## REQUIREMENT
Write the records out once more, exactly as they appear below.

## GIVEN ENTRIES
_ _ _ _

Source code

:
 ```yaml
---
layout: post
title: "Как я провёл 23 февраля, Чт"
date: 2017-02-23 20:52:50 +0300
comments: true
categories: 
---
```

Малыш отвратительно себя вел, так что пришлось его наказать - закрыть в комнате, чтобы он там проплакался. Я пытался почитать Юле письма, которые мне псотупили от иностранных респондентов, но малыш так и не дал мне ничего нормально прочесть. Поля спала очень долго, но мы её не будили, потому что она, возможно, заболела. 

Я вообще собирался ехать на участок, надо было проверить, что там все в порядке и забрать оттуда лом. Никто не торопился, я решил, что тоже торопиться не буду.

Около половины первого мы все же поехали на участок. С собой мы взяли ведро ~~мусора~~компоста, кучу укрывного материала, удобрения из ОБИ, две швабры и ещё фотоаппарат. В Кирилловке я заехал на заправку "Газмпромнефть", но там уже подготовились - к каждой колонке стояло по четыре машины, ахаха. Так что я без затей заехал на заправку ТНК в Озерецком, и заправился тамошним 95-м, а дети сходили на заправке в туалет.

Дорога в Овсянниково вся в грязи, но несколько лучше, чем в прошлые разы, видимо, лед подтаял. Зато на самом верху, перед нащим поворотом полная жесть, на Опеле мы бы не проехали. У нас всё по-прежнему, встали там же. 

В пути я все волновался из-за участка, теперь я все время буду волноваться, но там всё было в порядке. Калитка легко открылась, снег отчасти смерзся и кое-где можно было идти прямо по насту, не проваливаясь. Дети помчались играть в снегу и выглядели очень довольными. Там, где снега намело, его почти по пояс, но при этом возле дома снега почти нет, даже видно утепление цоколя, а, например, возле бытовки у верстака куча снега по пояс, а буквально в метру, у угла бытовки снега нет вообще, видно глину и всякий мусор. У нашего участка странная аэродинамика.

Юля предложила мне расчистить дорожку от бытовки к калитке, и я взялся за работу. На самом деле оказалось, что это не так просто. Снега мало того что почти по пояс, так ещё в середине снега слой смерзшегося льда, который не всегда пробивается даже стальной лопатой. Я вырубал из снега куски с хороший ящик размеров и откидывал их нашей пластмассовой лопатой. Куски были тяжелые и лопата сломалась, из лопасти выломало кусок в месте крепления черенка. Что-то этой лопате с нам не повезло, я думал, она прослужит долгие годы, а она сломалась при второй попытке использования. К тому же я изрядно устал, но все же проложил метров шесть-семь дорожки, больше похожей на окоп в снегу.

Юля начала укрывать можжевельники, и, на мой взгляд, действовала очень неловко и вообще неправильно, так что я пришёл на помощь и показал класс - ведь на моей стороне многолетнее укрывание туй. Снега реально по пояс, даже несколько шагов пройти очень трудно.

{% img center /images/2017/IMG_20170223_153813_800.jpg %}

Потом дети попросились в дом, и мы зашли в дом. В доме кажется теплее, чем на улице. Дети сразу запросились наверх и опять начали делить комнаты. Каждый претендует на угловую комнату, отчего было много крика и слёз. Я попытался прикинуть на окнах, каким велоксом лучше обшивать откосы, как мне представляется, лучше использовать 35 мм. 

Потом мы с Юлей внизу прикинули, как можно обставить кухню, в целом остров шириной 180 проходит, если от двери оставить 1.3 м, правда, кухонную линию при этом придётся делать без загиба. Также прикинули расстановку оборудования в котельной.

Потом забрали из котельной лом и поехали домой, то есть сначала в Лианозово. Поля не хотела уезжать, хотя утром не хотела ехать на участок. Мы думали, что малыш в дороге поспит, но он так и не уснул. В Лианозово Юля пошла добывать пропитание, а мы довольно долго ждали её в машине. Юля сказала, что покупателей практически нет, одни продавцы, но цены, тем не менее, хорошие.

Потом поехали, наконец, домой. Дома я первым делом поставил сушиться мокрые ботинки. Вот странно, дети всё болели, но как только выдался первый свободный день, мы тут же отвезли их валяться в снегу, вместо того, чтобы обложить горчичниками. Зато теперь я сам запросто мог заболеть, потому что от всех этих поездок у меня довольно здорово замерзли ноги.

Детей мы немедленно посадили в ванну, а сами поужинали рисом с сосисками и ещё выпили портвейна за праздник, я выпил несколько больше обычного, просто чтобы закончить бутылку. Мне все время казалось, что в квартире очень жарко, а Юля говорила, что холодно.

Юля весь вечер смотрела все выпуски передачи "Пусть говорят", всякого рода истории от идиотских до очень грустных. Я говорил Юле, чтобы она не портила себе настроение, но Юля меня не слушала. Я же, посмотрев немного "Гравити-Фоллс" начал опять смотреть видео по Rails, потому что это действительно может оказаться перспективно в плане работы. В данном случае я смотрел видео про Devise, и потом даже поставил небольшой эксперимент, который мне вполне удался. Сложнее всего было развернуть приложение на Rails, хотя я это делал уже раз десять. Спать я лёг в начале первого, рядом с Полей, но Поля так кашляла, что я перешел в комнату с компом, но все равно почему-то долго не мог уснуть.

_ _ _ _

## ANSWER SECTION
Source code

:
 ```yaml
---
layout: post
title: "Как я провёл 23 февраля, Чт"
date: 2017-02-23 20:52:50 +0300
comments: true
categories: 
---
```

Малыш отвратительно себя вел, так что пришлось его наказать - закрыть в комнате, чтобы он там проплакался. Я пытался почитать Юле письма, которые мне псотупили от иностранных респондентов, но малыш так и не дал мне ничего нормально прочесть. Поля спала очень долго, но мы её не будили, потому что она, возможно, заболела. 

Я вообще собирался ехать на участок, надо было проверить, что там все в порядке и забрать оттуда лом. Никто не торопился, я решил, что тоже торопиться не буду.

Около половины первого мы все же поехали на участок. С собой мы взяли ведро ~~мусора~~компоста, кучу укрывного материала, удобрения из ОБИ, две швабры и ещё фотоаппарат. В Кирилловке я заехал на заправку "Газмпромнефть", но там уже подготовились - к каждой колонке стояло по четыре машины, ахаха. Так что я без затей заехал на заправку ТНК в Озерецком, и заправился тамошним 95-м, а дети сходили на заправке в туалет.

Дорога в Овсянниково вся в грязи, но несколько лучше, чем в прошлые разы, видимо, лед подтаял. Зато на самом верху, перед нащим поворотом полная жесть, на Опеле мы бы не проехали. У нас всё по-прежнему, встали там же. 

В пути я все волновался из-за участка, теперь я все время буду волноваться, но там всё было в порядке. Калитка легко открылась, снег отчасти смерзся и кое-где можно было идти прямо по насту, не проваливаясь. Дети помчались играть в снегу и выглядели очень довольными. Там, где снега намело, его почти по пояс, но при этом возле дома снега почти нет, даже видно утепление цоколя, а, например, возле бытовки у верстака куча снега по пояс, а буквально в метру, у угла бытовки снега нет вообще, видно глину и всякий мусор. У нашего участка странная аэродинамика.

Юля предложила мне расчистить дорожку от бытовки к калитке, и я взялся за работу. На самом деле оказалось, что это не так просто. Снега мало того что почти по пояс, так ещё в середине снега слой смерзшегося льда, который не всегда пробивается даже стальной лопатой. Я вырубал из снега куски с хороший ящик размеров и откидывал их нашей пластмассовой лопатой. Куски были тяжелые и лопата сломалась, из лопасти выломало кусок в месте крепления черенка. Что-то этой лопате с нам не повезло, я думал, она прослужит долгие годы, а она сломалась при второй попытке использования. К тому же я изрядно устал, но все же проложил метров шесть-семь дорожки, больше похожей на окоп в снегу.

Юля начала укрывать можжевельники, и, на мой взгляд, действовала очень неловко и вообще неправильно, так что я пришёл на помощь и показал класс - ведь на моей стороне многолетнее укрывание туй. Снега реально по пояс, даже несколько шагов пройти очень трудно.

{% img center /images/2017/IMG_20170223_153813_800.jpg %}

Потом дети попросились в дом, и мы зашли в дом. В доме кажется теплее, чем на улице. Дети сразу запросились наверх и опять начали делить комнаты. Каждый претендует на угловую комнату, отчего было много крика и слёз. Я попытался прикинуть на окнах, каким велоксом лучше обшивать откосы, как мне представляется, лучше использовать 35 мм. 

Потом мы с Юлей внизу прикинули, как можно обставить кухню, в целом остров шириной 180 проходит, если от двери оставить 1.3 м, правда, кухонную линию при этом придётся делать без загиба. Также прикинули расстановку оборудования в котельной.

Потом забрали из котельной лом и поехали домой, то есть сначала в Лианозово. Поля не хотела уезжать, хотя утром не хотела ехать на участок. Мы думали, что малыш в дороге поспит, но он так и не уснул. В Лианозово Юля пошла добывать пропитание, а мы довольно долго ждали её в машине. Юля сказала, что покупателей практически нет, одни продавцы, но цены, тем не менее, хорошие.

Потом поехали, наконец, домой. Дома я первым делом поставил сушиться мокрые ботинки. Вот странно, дети всё болели, но как только выдался первый свободный день, мы тут же отвезли их валяться в снегу, вместо того, чтобы обложить горчичниками. Зато теперь я сам запросто мог заболеть, потому что от всех этих поездок у меня довольно здорово замерзли ноги.

Детей мы немедленно посадили в ванну, а сами поужинали рисом с сосисками и ещё выпили портвейна за праздник, я выпил несколько больше обычного, просто чтобы закончить бутылку. Мне все время казалось, что в квартире очень жарко, а Юля говорила, что холодно.

Юля весь вечер смотрела все выпуски передачи "Пусть говорят", всякого рода истории от идиотских до очень грустных. Я говорил Юле, чтобы она не портила себе настроение, но Юля меня не слушала. Я же, посмотрев немного "Гравити-Фоллс" начал опять смотреть видео по Rails, потому что это действительно может оказаться перспективно в плане работы. В данном случае я смотрел видео про Devise, и потом даже поставил небольшой эксперимент, который мне вполне удался. Сложнее всего было развернуть приложение на Rails, хотя я это делал уже раз десять. Спать я лёг в начале первого, рядом с Полей, но Поля так кашляла, что я перешел в комнату с компом, но все равно почему-то долго не мог уснуть.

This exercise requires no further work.